We introduce TabMini
, the first tabular benchmark suite specifically for the low-data regime with 44 binary
classification datasets, and use our suite to compare state-of-the-art machine learning methods,
i.e., automated machine learning (AutoML) frameworks and off-the-shelf deep neural networks,
against logistic regression.
This project was developed using a devcontainer, which is defined in the .devcontainer
folder.
For development, a requirements.txt
is included to be installed with pip.
To install the package as a Python package, you can use the following command:
pip install ./tabmini
If you want to extend the baseline of the benchmark suite, see /tabmini/estimators/__init__.py
.
By default, all estimators present in the _ESTIMATORS
dictionary will be included in the benchmark suite.
You only need to implement BaseEstimator
, ClassifierMixin
, and add it to the dictionary.
(Or, adhering to the scikit-learn API, you can ducktype as a classifier).
The TabMini
benchmark suite is designed to be imported into your Python project, however, it can also be used as a
standalone package. The package is designed to be used in the following way:
from pathlib import Path
from yourpackage import YourEstimator
import tabmini
# Load the dataset
# Tabmini also provides a dummy dataset for testing purposes, you can load it with tabmini.load_dummy_dataset()
# If reduced is set to True, the dataset will exclude all the data that has been used to meta-train TabPFN
dataset = tabmini.load_dataset(reduced=False)

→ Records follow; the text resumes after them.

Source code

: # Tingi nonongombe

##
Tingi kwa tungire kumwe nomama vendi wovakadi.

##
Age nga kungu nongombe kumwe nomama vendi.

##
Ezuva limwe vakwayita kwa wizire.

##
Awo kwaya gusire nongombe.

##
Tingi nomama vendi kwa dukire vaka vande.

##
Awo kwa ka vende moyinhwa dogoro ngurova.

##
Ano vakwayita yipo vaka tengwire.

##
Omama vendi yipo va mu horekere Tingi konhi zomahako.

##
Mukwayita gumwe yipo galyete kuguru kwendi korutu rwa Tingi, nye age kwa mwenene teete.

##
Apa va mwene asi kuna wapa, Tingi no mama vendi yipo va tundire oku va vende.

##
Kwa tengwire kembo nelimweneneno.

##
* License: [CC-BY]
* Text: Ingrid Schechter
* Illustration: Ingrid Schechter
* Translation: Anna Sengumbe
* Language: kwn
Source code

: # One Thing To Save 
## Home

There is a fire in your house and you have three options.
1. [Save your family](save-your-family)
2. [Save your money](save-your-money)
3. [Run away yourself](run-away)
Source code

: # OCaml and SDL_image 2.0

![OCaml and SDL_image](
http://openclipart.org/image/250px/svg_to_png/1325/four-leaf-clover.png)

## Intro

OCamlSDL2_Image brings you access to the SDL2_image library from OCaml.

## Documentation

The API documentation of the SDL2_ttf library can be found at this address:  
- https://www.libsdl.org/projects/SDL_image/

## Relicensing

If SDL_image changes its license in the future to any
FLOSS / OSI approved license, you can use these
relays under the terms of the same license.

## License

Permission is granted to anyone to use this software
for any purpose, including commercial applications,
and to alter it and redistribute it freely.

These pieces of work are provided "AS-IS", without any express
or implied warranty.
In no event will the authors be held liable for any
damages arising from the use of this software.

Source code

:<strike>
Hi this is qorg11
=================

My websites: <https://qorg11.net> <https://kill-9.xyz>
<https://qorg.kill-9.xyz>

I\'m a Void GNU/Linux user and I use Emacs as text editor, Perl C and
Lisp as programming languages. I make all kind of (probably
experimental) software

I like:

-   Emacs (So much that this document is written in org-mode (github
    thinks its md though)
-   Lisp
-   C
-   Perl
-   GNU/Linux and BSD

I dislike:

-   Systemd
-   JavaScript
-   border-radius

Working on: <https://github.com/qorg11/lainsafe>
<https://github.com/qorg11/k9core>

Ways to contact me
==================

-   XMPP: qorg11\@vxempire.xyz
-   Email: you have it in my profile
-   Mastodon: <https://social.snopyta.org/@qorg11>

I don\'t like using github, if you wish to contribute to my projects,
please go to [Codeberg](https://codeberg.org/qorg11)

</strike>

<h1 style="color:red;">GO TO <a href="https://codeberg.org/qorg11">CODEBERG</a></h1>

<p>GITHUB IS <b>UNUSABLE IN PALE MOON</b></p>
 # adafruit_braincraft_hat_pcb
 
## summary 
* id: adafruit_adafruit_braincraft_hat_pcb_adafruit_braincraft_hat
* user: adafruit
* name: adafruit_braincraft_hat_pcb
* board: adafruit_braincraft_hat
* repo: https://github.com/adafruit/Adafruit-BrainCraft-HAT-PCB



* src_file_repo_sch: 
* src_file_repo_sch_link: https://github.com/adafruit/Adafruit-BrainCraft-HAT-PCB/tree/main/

# Prepare the estimator you want to benchmark against the other estimators
estimator = YourEstimator()
# Perform the comparison
train_results, test_results = tabmini.compare(
"MyEstimator",
estimator,
dataset,
working_directory=Path.cwd() / "results",
scoring_method="roc_auc",
cv=3,
time_limit=3600,
device="cpu"
)
# Generate the meta-feature analysis
meta_features = tabmini.get_meta_feature_analysis(dataset, test_results, "MyEstimator", correlation_method="spearman")

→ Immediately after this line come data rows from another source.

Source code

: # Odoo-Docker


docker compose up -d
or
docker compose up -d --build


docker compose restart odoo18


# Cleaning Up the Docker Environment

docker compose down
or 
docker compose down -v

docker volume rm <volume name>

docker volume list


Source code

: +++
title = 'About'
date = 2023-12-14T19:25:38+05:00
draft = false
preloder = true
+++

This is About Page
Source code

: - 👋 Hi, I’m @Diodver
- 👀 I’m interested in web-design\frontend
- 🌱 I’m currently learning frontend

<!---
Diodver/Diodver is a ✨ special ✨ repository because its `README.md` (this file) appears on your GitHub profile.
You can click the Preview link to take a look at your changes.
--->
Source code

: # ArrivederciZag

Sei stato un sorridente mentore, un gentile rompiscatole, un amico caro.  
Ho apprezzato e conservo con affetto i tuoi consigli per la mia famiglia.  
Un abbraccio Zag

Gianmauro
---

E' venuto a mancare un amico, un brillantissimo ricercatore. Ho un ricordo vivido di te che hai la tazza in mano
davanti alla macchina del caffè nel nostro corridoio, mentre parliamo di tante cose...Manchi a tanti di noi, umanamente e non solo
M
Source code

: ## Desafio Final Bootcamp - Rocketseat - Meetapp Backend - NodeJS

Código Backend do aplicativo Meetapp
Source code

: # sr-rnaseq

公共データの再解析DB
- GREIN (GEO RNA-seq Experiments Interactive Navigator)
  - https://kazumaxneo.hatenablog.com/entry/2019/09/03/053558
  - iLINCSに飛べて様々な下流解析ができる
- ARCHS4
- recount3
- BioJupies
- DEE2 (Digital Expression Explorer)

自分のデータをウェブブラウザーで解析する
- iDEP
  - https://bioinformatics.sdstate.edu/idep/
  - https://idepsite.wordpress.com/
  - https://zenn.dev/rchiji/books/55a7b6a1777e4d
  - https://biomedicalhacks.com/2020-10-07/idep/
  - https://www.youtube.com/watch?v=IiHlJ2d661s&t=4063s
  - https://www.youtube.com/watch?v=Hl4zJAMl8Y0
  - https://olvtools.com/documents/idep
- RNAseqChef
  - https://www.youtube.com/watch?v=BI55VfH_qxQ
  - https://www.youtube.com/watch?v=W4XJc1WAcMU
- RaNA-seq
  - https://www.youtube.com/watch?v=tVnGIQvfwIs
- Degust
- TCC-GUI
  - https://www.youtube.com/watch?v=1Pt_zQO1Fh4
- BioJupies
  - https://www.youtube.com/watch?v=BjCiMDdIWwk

# Save the results and meta-feature analysis to a CSV file
test_results.to_csv("results.csv")
meta_features.to_csv("meta_features.csv")
For more information on the available functions, including passing individual arguments to the estimators,
see the function documentation in the tabmini
module.
If you wish to selectively include or exclude estimators from the benchmark suite, you can do so by passing the
methods
argument to the compare
function. This argument should be a list of the estimators you wish to include.
from tabmini.estimators import get_available_methods
# Please note that includes and excludes are case-sensitive
example_exclude = get_available_methods() - {"XGBoost", "CatBoost", "LightGBM"}
example_include = {"XGBoost", "CatBoost", "LightGBM"}
test_scores, train_scores = tabmini.compare(
method_name,
estimator,
dataset,
working_directory,
scoring_method="roc_auc",
cv=3,
methods=example_exclude, # type: ignore
time_limit=3600,
device="cpu",
n_jobs=-1,
)
To run the benchmark suite in a Docker container, you can execute the provided execute_tabmini.sh
script.
This script will build the container and run the benchmark suite. The results will be saved in the
results
folder.
./execute_tabmini.sh
By default, this will run the example.py
script (as described in the next section), which demonstrates how to use the TabMini
benchmark suite.
You may replace our illustrative implementation of logistic regression with your own estimator.
For example usage, see example.py
. This file is supposed to show how
TabMini
may be used. In the script, we demonstrate how to:
- Implement an estimator that is supposed to be compared to the other estimators (AutoGluon, AutoPrognosis, Hyperfast, TabPFN)
- Load the dataset
- Perform the comparison
- Save the results to a CSV file
- Load the results from a CSV file
- Perform a meta-feature analysis
- Save the meta-feature analysis to a CSV file.
example.py
also contains the script that was used to generate the results in the paper.
This work is licensed under a Creative Commons Attribution 4.0 International License.